- Exercise
The data below should be restated word for word, with every picture omitted.

- Collected data

┌──

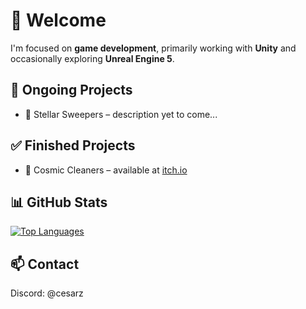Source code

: # 👋 Welcome

I'm focused on **game development**, primarily working with **Unity** and occasionally exploring **Unreal Engine 5**. 

## 🚧 Ongoing Projects

- 🚀 Stellar Sweepers – description yet to come...

## ✅ Finished Projects

- 🚀 Cosmic Cleaners – available at [itch.io](https://cesarzysko.itch.io/cosmic-cleaners)

## 📊 GitHub Stats

[![Top Languages](https://github-readme-stats.vercel.app/api/top-langs?username=cesarzysko&hide_title=true&theme=nord)](https://github.com/cesarzysko#-github-stats)

## 📫 Contact

Discord: @cesarz
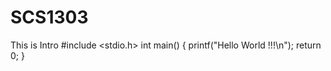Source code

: # SCS1303
This is Intro
#include <stdio.h>
int main() {
  printf("Hello World !!!\n");
  return 0;
}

└──

- Solution to the problem
Source code

: # 👋 Welcome

I'm focused on **game development**, primarily working with **Unity** and occasionally exploring **Unreal Engine 5**. 

## 🚧 Ongoing Projects

- 🚀 Stellar Sweepers – description yet to come...

## ✅ Finished Projects

- 🚀 Cosmic Cleaners – available at [itch.io](https://cesarzysko.itch.io/cosmic-cleaners)

## 📊 GitHub Stats

[![Top Languages](https://github-readme-stats.vercel.app/api/top-langs?username=cesarzysko&hide_title=true&theme=nord)](https://github.com/cesarzysko#-github-stats)

## 📫 Contact

Discord: @cesarz
Source code

: # SCS1303
This is Intro
#include <stdio.h>
int main() {
  printf("Hello World !!!\n");
  return 0;
}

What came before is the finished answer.